Note that probabilities and expectations are therefore always over the set of all possible subnetworks, not over the input data.

The key result is the following estimate on the expected value of an output, using the Normalized Weighted Geometric Mean:

\begin{equation} \mathbb{E} (O^h_i) \overset{(\dagger)}{\approx} \text{NWGM} (O^h_i) \overset{(\ast)}{=} A_i^h (\mathbb{E} [S_i^h]) \overset{(\triangle)}{=} A_i^h (\sum_{l < h} \sum_j w^{h l}_{i j} p^l_j \mathbb{E} (O^l_j)), \label{eq:main-estimate} \tag{3} \end{equation}

where the NWGM is defined as the quotient $\text{NWGM} (x) = G (x) / (G (x) - G’ (x))$ where $G (x) = \prod_i x_i^{p_i}$ is the weighted geometric mean of the $x_i$ with weights $p_i$, and $G’ (x) = \prod_i (1 - x_i)^{p_i}$ the weighted geometric mean of their complements.

In (3), $(\ast)$ holds exactly only for sigmoid and constant functions (p. 2) and $(\triangle)$ follows from independence. The approximation $(\dagger)$ (Section 4) is shown to be exact for linear layers and to hold to first order in general.
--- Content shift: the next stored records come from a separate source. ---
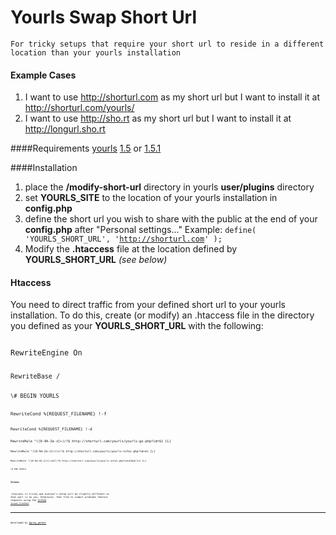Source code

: # Yourls Swap Short Url

	For tricky setups that require your short url to reside in a different location than your yourls installation
	

#### Example Cases
1. I want to use http://shorturl.com as my short url but I want to install it at http://shorturl.com/yourls/
2. I want to use http://sho.rt as my short url but I want to install it at http://longurl.sho.rt

####Requirements
[yourls](http://code.google.com/p/yourls/yourls) [1.5](http://code.google.com/p/yourls/downloads/list) or [1.5.1](http://code.google.com/p/yourls/source/checkout)


####Installation
1.	place the **/modify-short-url** directory in yourls **user/plugins** directory
2.	set **YOURLS_SITE** to the location of your yourls installation in **config.php**
3.	define the short url you wish to share with the public at the end of your **config.php** after "Personal settings..." Example: <code>define( 'YOURLS_SHORT_URL', 'http://shorturl.com' );</code>
4.	Modify the **.htaccess** file at the location defined by **YOURLS_SHORT_URL** *(see below)*

#### Htaccess
You need to direct traffic from your defined short url to your yourls installation.  To do this, create (or modify) an .htaccess file in the directory you defined as your **YOURLS_SHORT_URL** with the following:

<code>
RewriteEngine On

<code>
RewriteBase /

<code>
\# BEGIN YOURLS

<code>
RewriteCond %{REQUEST_FILENAME} !-f

<code>
RewriteCond %{REQUEST_FILENAME} !-d

<code>
RewriteRule ^([0-9A-Za-z]+)/?$ http://shorturl.com/yourls/yourls-go.php?id=$1 [L]

<code>
RewriteRule ^([0-9A-Za-z]+)\+/?$ http://shorturl.com/yourls/yourls-infos.php?id=$1 [L]

<code>
RewriteRule ^([0-9A-Za-z]+)\+all/?$ http://shorturl.com/yourls/yourls-infos.php?id=$1&all=1 [L]

<code>
\# END YOURLS
</code>

#### Issues
.htaccess is tricky and everyon's setup will be slightly different so that part is on you.  Otherwise, feel free to submit problems feature requests using the [GitHub issue tracker](https://github.com/ggwarpig/Yourls-Modify-Short-Url/issues)


---
developed by [@greg_gerber](http://twitter.com/greg_gerber)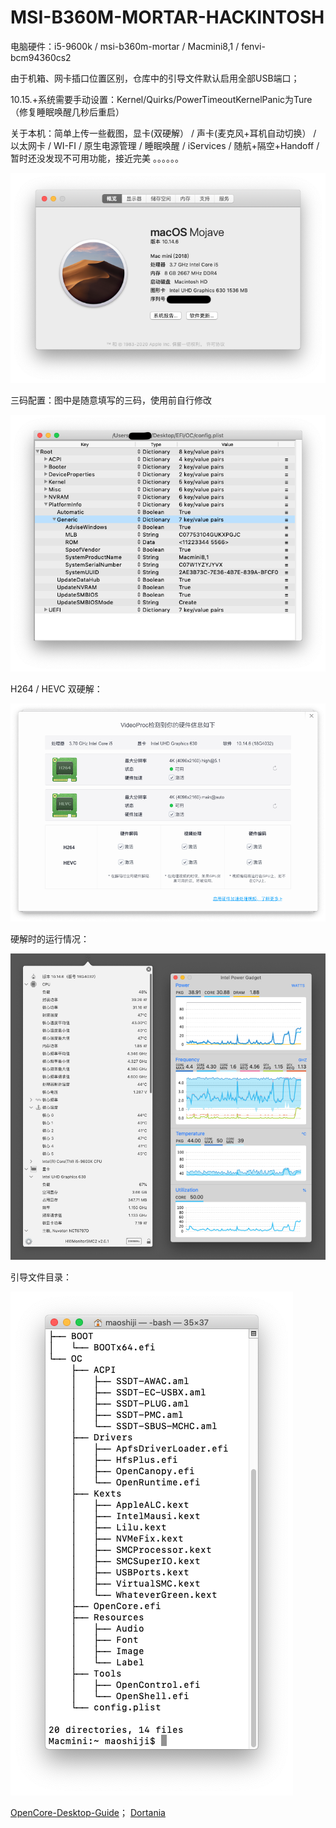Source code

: # MSI-B360M-MORTAR-HACKINTOSH
电脑硬件：i5-9600k / msi-b360m-mortar / Macmini8,1 / fenvi-bcm94360cs2

由于机箱、网卡插口位置区别，仓库中的引导文件默认启用全部USB端口；

10.15.+系统需要手动设置：Kernel/Quirks/PowerTimeoutKernelPanic为Ture（修复睡眠唤醒几秒后重启）

关于本机：简单上传一些截图，显卡(双硬解） / 声卡(麦克风+耳机自动切换） / 以太网卡 / WI-FI / 原生电源管理 / 睡眠唤醒 / iServices / 随航+隔空+Handoff / 暂时还没发现不可用功能，接近完美 。。。。。。

![image](https://github.com/Utmostmao/MSI-B360M-MORTAR-HACKINTOSH/blob/master/Screenshots/%E5%85%B3%E4%BA%8E%E6%9C%AC%E6%9C%BA.png)

三码配置：图中是随意填写的三码，使用前自行修改

![image](https://github.com/Utmostmao/MSI-B360M-MORTAR-HACKINTOSH/blob/master/Screenshots/%E4%B8%89%E7%A0%81%E9%85%8D%E7%BD%AE.png)

H264 / HEVC 双硬解：

![image](https://github.com/Utmostmao/MSI-B360M-MORTAR-HACKINTOSH/blob/master/Screenshots/H264:HEVC.png)

硬解时的运行情况：

![image](https://github.com/Utmostmao/MSI-B360M-MORTAR-HACKINTOSH/blob/master/Screenshots/%E8%BF%90%E8%A1%8C%E4%BF%A1%E6%81%AF.jpg)

引导文件目录：

![image](https://github.com/Utmostmao/MSI-B360M-MORTAR-HACKINTOSH/blob/master/Screenshots/%E6%96%87%E4%BB%B6%E7%9B%AE%E5%BD%95.png)

[OpenCore-Desktop-Guide](https://dortania.github.io/OpenCore-Desktop-Guide/ "台式机OpenCore指南")；
[Dortania](https://dortania.github.io/ "最佳OpenCore指南维护组织")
An interesting observation is that the Ky Fan inequality tells us:

$$ G \leqslant \frac{G}{G + G’} \leqslant E \text{, if } 0 < O_i \leqslant 0.5 \text{ for all } i, $$

and empirical tests show that:

In every hidden layer of a dropout trained network, the distribution of neuron activations $O^∗$ is sparse and not symmetric.

Figure 3 in the paper

This seems to indicate that the NWGM is in practice a good approximation when using sigmoidal units. Note however that the bound in eq. (22) $| \mathbb{E}- \text{NWGM} | \leqslant 2\mathbb{E} (1 -\mathbb{E}) | 1 - 2\mathbb{E} |$ seems rather rough, as Figure 3 shows:

The upper bound is quite loose

Analysis of gradient descent: Using dropout means optimizing simultaneously over the training set and the whole set of possible networks. Therefore, two quantities of interest are the ensemble error

$$ E_{\text{ENS}} = \frac{1}{2} \sum_i (t_i - O^i_{\text{ENS}})^2$$

and the dropout error

$$ E_D = \frac{1}{2} \sum_i (t_i - O^i_D)^2 . $$

In the case of a single linear unit (!) it is show that:

$$ \mathbb{E} (\nabla E_D) = \nabla (E_{\text{ENS}} + R_{\text{ENS}}) $$

with the usual $l^2$ regularizer (here for just one training sample $I$)

$$ R_{\text{ENS}} = \frac{1}{2} \sum_j w^2_j I_j^2 \text{Var} (\delta_j) . $$

So in expectation, the gradient of the dropout network is the gradient of a regularized ensemble. Observe that:

Dropout provides immediately the magnitude of the regularization term which is adaptively scaled by the inputs and by the variance of the dropout variables. Note that $p_i=0.5$ is the value that provides the highest level of regularization.

Analogously, for a single sigmoid unit: the expected value of the gradient of the dropout network is approximately the gradient of a regularized ensemble network:

$$ \mathbb{E} (\nabla E_D) \approx \nabla E_{\text{ENS}} + \lambda \sigma’ (S_{\text{ENS}}) w_j I_j^2 \text{Var} (\delta_j) . $$

These results are extended to deeper networks in: The Dropout Learning Algorithm, Baldi, P. , Sadowski, P. (2014)

Simulations: the validity of the bounds is tested using Monte Carlo approximations to the ensemble distribution. It is shown in several examples how dropout favours the sparsity of activations and “increases the consistency of layers” after dropout layers.